**RECORDED INFORMATION**
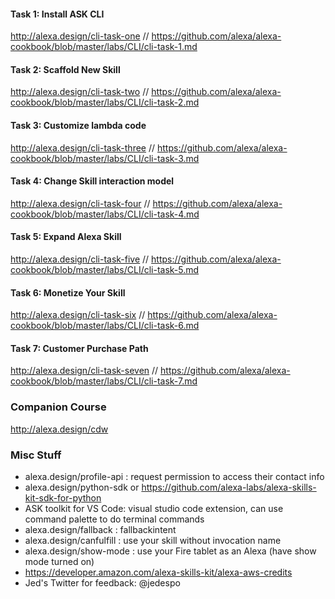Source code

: #### Task 1: Install ASK CLI
http://alexa.design/cli-task-one  // https://github.com/alexa/alexa-cookbook/blob/master/labs/CLI/cli-task-1.md

#### Task 2: Scaffold New Skill
http://alexa.design/cli-task-two // https://github.com/alexa/alexa-cookbook/blob/master/labs/CLI/cli-task-2.md

#### Task 3: Customize lambda code
http://alexa.design/cli-task-three // https://github.com/alexa/alexa-cookbook/blob/master/labs/CLI/cli-task-3.md

#### Task 4: Change Skill interaction model
http://alexa.design/cli-task-four // https://github.com/alexa/alexa-cookbook/blob/master/labs/CLI/cli-task-4.md

#### Task 5: Expand Alexa Skill
http://alexa.design/cli-task-five // https://github.com/alexa/alexa-cookbook/blob/master/labs/CLI/cli-task-5.md

#### Task 6: Monetize Your Skill
http://alexa.design/cli-task-six // https://github.com/alexa/alexa-cookbook/blob/master/labs/CLI/cli-task-6.md

#### Task 7: Customer Purchase Path
http://alexa.design/cli-task-seven // https://github.com/alexa/alexa-cookbook/blob/master/labs/CLI/cli-task-7.md

### Companion Course
http://alexa.design/cdw

### Misc Stuff
- alexa.design/profile-api : request permission to access their contact info 
- alexa.design/python-sdk  or https://github.com/alexa-labs/alexa-skills-kit-sdk-for-python
- ASK toolkit for VS Code:   visual studio code extension, can use command palette to do terminal commands
- alexa.design/fallback : fallbackintent
- alexa.design/canfulfill : use your skill without invocation name
- alexa.design/show-mode : use your Fire tablet as an Alexa (have show mode turned on)
- https://developer.amazon.com/alexa-skills-kit/alexa-aws-credits
- Jed's Twitter for feedback: @jedespo 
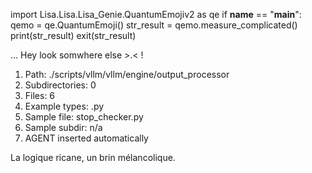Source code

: 
import Lisa.Lisa.Lisa_Genie.QuantumEmojiv2 as qe
if __name__ == "__main__":
  qemo = qe.QuantumEmoji()
  str_result = qemo.measure_complicated()
  print(str_result)
  exit(str_result)

... Hey look somwhere else >.< !

1. Path: ./scripts/vllm/vllm/engine/output_processor
2. Subdirectories: 0
3. Files: 6
4. Example types: .py
5. Sample file: stop_checker.py
6. Sample subdir: n/a
7. AGENT inserted automatically

La logique ricane, un brin mélancolique.
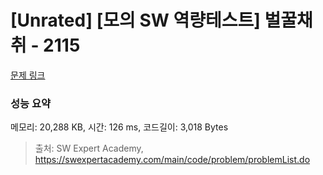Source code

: # [Unrated] [모의 SW 역량테스트] 벌꿀채취 - 2115 

[문제 링크](https://swexpertacademy.com/main/code/problem/problemDetail.do?contestProbId=AV5V4A46AdIDFAWu) 

### 성능 요약

메모리: 20,288 KB, 시간: 126 ms, 코드길이: 3,018 Bytes



> 출처: SW Expert Academy, https://swexpertacademy.com/main/code/problem/problemList.do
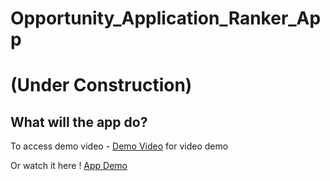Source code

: # Opportunity_Application_Ranker_App
# (Under Construction)
## What will the app do?
To access demo video - [Demo Video](https://drive.google.com/file/d/1IUe8s8xGldCA0QgmJsVpmwIDuioi26pg/view?usp=sharing) for video demo

Or watch it here
! [App Demo](https://github.com/rathishsekhar/Opportunity_Application_Matching_App/blob/main/docs/demo_videos/Opp_App.gif)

**WHAT IS NEEDED**
Repeat, line for line and exactly, the material from its first line through the line that contains "#### Task 3: Customize lambda code", both ends included; no pictures belong in the copy.

**ANSWER AREA**
Source code

: #### Task 1: Install ASK CLI
http://alexa.design/cli-task-one  // https://github.com/alexa/alexa-cookbook/blob/master/labs/CLI/cli-task-1.md

#### Task 2: Scaffold New Skill
http://alexa.design/cli-task-two // https://github.com/alexa/alexa-cookbook/blob/master/labs/CLI/cli-task-2.md

#### Task 3: Customize lambda code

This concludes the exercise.